Il regime in questione, denominato "premio di concentrazione", prevede un credito d'imposta da accordare alle microimprese, piccole e medie imprese del medesimo settore che si uniscono mediante concentrazione o aggregazione. Il credito è pari al 10% dell'incremento del valore della produzione dell'impresa concentrataria, che costituisce la base imponibile ai fini dell'imposta regionale sulle attività produttive (IRAP). Tale credito si può utilizzare come compensazione dei pagamenti di varie imposte societarie o di contributi sociali. Benché vi sia un nesso con il processo di consolidamento, l'importo del credito d'imposta non viene calcolato sulla base degli investimenti o dei costi. L'importo previsto dal regime è di 120 milioni di euro per il 2006, 242 milioni per il 2007 e 122 milioni per il 2008.

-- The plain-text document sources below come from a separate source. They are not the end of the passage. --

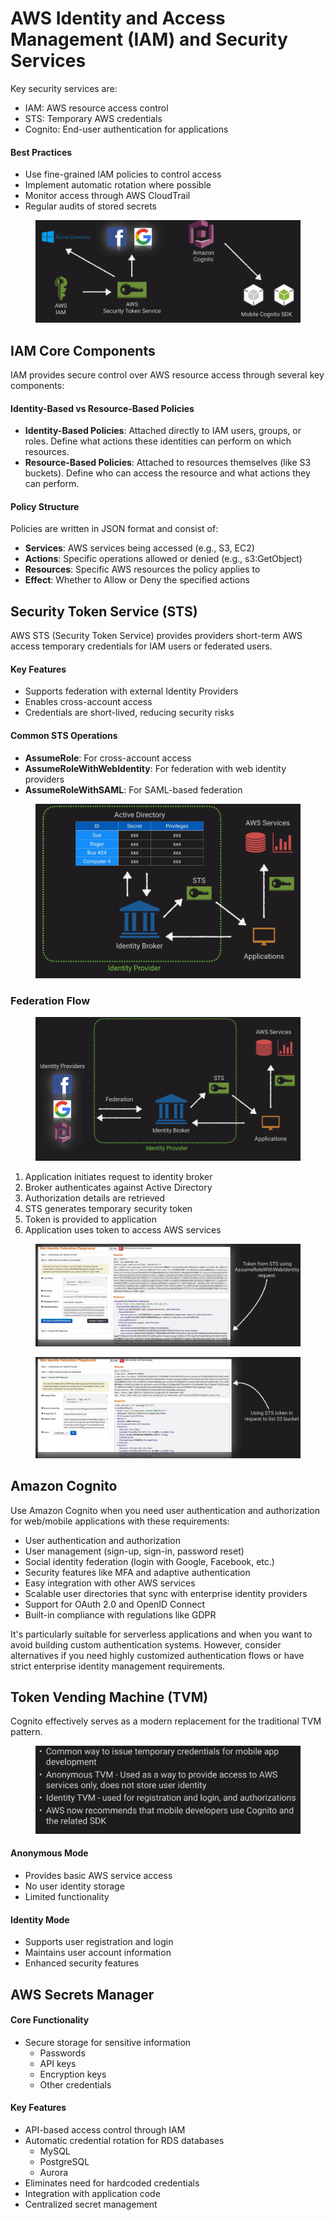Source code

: # AWS Identity and Access Management (IAM) and Security Services

Key security services are:

* IAM: AWS resource access control
* STS: Temporary AWS credentials
* Cognito: End-user authentication for applications

#### Best Practices

* Use fine-grained IAM policies to control access
* Implement automatic rotation where possible
* Monitor access through AWS CloudTrail
* Regular audits of stored secrets

<figure><img src="../../../../../.gitbook/assets/image (20) (1) (1) (1) (1).png" alt=""><figcaption></figcaption></figure>

## IAM Core Components

IAM provides secure control over AWS resource access through several key components:

#### Identity-Based vs Resource-Based Policies

* **Identity-Based Policies**: Attached directly to IAM users, groups, or roles. Define what actions these identities can perform on which resources.
* **Resource-Based Policies**: Attached to resources themselves (like S3 buckets). Define who can access the resource and what actions they can perform.

#### Policy Structure

Policies are written in JSON format and consist of:

* **Services**: AWS services being accessed (e.g., S3, EC2)
* **Actions**: Specific operations allowed or denied (e.g., s3:GetObject)
* **Resources**: Specific AWS resources the policy applies to
* **Effect**: Whether to Allow or Deny the specified actions

## Security Token Service (STS)

AWS STS (Security Token Service) provides providers short-term AWS access temporary credentials for IAM users or federated users.

#### Key Features

* Supports federation with external Identity Providers
* Enables cross-account access
* Credentials are short-lived, reducing security risks

#### Common STS Operations

* **AssumeRole**: For cross-account access
* **AssumeRoleWithWebIdentity**: For federation with web identity providers
* **AssumeRoleWithSAML**: For SAML-based federation

<figure><img src="../../../../../.gitbook/assets/image (22) (1) (1) (1).png" alt=""><figcaption></figcaption></figure>

### Federation Flow



<figure><img src="../../../../../.gitbook/assets/image (23) (1) (1) (1).png" alt=""><figcaption></figcaption></figure>

1. Application initiates request to identity broker
2. Broker authenticates against Active Directory
3. Authorization details are retrieved
4. STS generates temporary security token
5. Token is provided to application
6. Application uses token to access AWS services

<figure><img src="../../../../../.gitbook/assets/image (24) (1) (1) (1).png" alt=""><figcaption></figcaption></figure>

<figure><img src="../../../../../.gitbook/assets/image (25) (1) (1) (1).png" alt=""><figcaption></figcaption></figure>

## Amazon Cognito

Use Amazon Cognito when you need user authentication and authorization for web/mobile applications with these requirements:

* User authentication and authorization
* User management (sign-up, sign-in, password reset)
* Social identity federation (login with Google, Facebook, etc.)
* Security features like MFA and adaptive authentication
* Easy integration with other AWS services
* Scalable user directories that sync with enterprise identity providers
* Support for OAuth 2.0 and OpenID Connect
* Built-in compliance with regulations like GDPR

It's particularly suitable for serverless applications and when you want to avoid building custom authentication systems. However, consider alternatives if you need highly customized authentication flows or have strict enterprise identity management requirements.

## Token Vending Machine (TVM)

Cognito effectively serves as a modern replacement for the traditional TVM pattern.

<figure><img src="../../../../../.gitbook/assets/image (26) (1) (1) (1).png" alt=""><figcaption></figcaption></figure>

#### Anonymous Mode

* Provides basic AWS service access
* No user identity storage
* Limited functionality

#### Identity Mode

* Supports user registration and login
* Maintains user account information
* Enhanced security features

## AWS Secrets Manager

#### Core Functionality

* Secure storage for sensitive information
  * Passwords
  * API keys
  * Encryption keys
  * Other credentials

#### Key Features

* API-based access control through IAM
* Automatic credential rotation for RDS databases
  * MySQL
  * PostgreSQL
  * Aurora
* Eliminates need for hardcoded credentials
* Integration with application code
* Centralized secret management
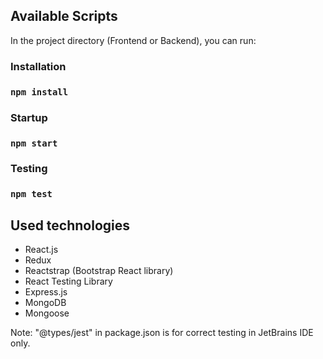 ## Available Scripts

In the project directory (Frontend or Backend), you can run:
### Installation 
### `npm install` 
### Startup
### `npm start`
### Testing
### `npm test`

## Used technologies

- React.js
- Redux
- Reactstrap (Bootstrap React library)
- React Testing Library
- Express.js
- MongoDB
- Mongoose

Note: "@types/jest" in package.json is for correct testing in JetBrains IDE only. 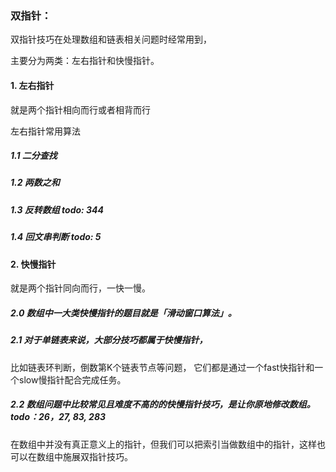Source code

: ### **双指针**：

双指针技巧在处理数组和链表相关问题时经常用到，

主要分为两类：左右指针和快慢指针。

#### 1. 左右指针
就是两个指针相向而行或者相背而行

左右指针常用算法
##### 1.1 二分查找 
##### 1.2 两数之和 
##### 1.3 反转数组 todo: 344
##### 1.4 回文串判断 todo: 5 

#### 2. 快慢指针
就是两个指针同向而行，一快一慢。

##### 2.0 数组中一大类快慢指针的题目就是「滑动窗口算法」。

##### 2.1 对于单链表来说，大部分技巧都属于快慢指针，

比如链表环判断，倒数第K个链表节点等问题，
它们都是通过一个fast快指针和一个slow慢指针配合完成任务。

##### 2.2 数组问题中比较常见且难度不高的的快慢指针技巧，是让你原地修改数组。todo：26，27, 83, 283
在数组中并没有真正意义上的指针，但我们可以把索引当做数组中的指针，这样也可以在数组中施展双指针技巧。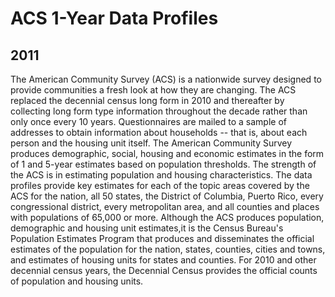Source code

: # ACS 1-Year Data Profiles

## 2011

<p>The American Community Survey (ACS) is a nationwide survey designed to provide
communities a fresh look at how they are changing. The ACS replaced the
decennial census long form in 2010 and thereafter by collecting long form type
information throughout the decade rather than only once every 10 years.
Questionnaires are mailed to a sample of addresses to obtain information about
households -- that is, about each person and the housing unit itself. The
American Community Survey produces demographic, social, housing and economic
estimates in the form of 1 and 5-year estimates based on population thresholds.
The strength of the ACS is in estimating population and housing characteristics.
The data profiles provide key estimates for each of the topic areas covered by
the ACS for the nation, all 50 states, the District of Columbia, Puerto Rico,
every congressional district, every metropolitan area, and all counties and
places with populations of 65,000 or more. Although the ACS produces population,
demographic and housing unit estimates,it is the Census Bureau's Population
Estimates Program that produces and disseminates the official estimates of the
population for the nation, states, counties, cities and towns, and estimates of
housing units for states and counties. For 2010 and other decennial census
years, the Decennial Census provides the official counts of population and
housing units.</p>

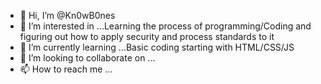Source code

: - 👋 Hi, I’m @Kn0wB0nes
- 👀 I’m interested in ...Learning the process of programming/Coding and figuring out how to apply security and process standards to it
- 🌱 I’m currently learning ...Basic coding starting with HTML/CSS/JS
- 💞️ I’m looking to collaborate on ...
- 📫 How to reach me ...

<!---
Kn0wB0nes/Kn0wB0nes is a ✨ special ✨ repository because its `README.md` (this file) appears on your GitHub profile.
You can click the Preview link to take a look at your changes.
--->

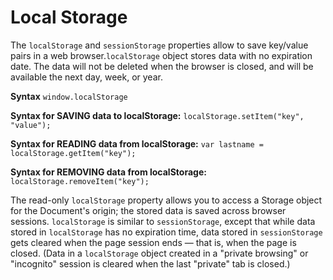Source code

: # Local Storage

The `localStorage` and `sessionStorage` properties allow to save key/value pairs in a web browser.`localStorage` object stores data with no expiration date. The data will not be deleted when the browser is closed, and will be available the next day, week, or year.

**Syntax**
`window.localStorage`

**Syntax for SAVING data to localStorage:**
`localStorage.setItem("key", "value");`

**Syntax for READING data from localStorage:**
`var lastname = localStorage.getItem("key");`

**Syntax for REMOVING data from localStorage:**
`localStorage.removeItem("key");`

The read-only `localStorage` property allows you to access a Storage object for the Document's origin; the stored data is saved across browser sessions. `localStorage` is similar to `sessionStorage`, except that while data stored in `localStorage` has no expiration time, data stored in `sessionStorage` gets cleared when the page session ends — that is, when the page is closed. (Data in a `localStorage` object created in a "private browsing" or "incognito" session is cleared when the last "private" tab is closed.)
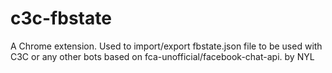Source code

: # c3c-fbstate
A Chrome extension. Used to import/export fbstate.json file to be used with C3C or any other bots based on fca-unofficial/facebook-chat-api.
by NYL
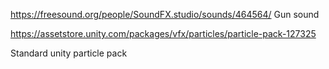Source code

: 


https://freesound.org/people/SoundFX.studio/sounds/464564/
Gun sound


https://assetstore.unity.com/packages/vfx/particles/particle-pack-127325

Standard unity particle pack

L'Italia aveva già adottato nel 2005 una misura simile, conforme al regolamento comunitario d'esenzione per categoria relativo agli aiuti di Stato alle piccole e medie imprese. Il regime del 2005 limitava il credito d'imposta al 50% dei costi di consulenza relativi al processo di concentrazione o aggregazione. Visto il suo ridotto ambito d'applicazione, inoltre, la misura ha avuto un effetto limitato: 132 beneficiari hanno ricevuto aiuti per un importo complessivo di 3,47 milioni di euro.
Per superare l'esame della Commissione, l'Italia deve innanzi tutto dimostrare che la misura si prefigge di porre rimedio ad uno specifico problema del mercato. Tuttavia, i commissari ritengono che le piccole dimensioni delle imprese italiane siano imputabili ad altri fattori: inefficienze normative, per esempio in materia fiscale o di lavoro, mancanza di finanziamenti, eccessiva regolamentazione dei mercati dei prodotti e dei servizi ed oneri amministrativi.
La Commissione ha espresso riserve anche in merito alla proporzionalità della misura, in particolare per quanto riguarda il livello di sostegno (10%), e agli eventuali effetti negativi, soprattutto la possibilità che alcune imprese possano trarne vantaggi fortuiti. Infine, la Commissione nutre dubbi sulla legittimità del regime, poiché si applica automaticamente anche alle imprese che devono ancora rimborsare precedenti aiuti illegali ed incompatibili. Tale applicazione automatica impedirebbe alla Commissione di valutare la potenziale distorsione complessiva derivante dal cumulo di vecchi e nuovi aiuti.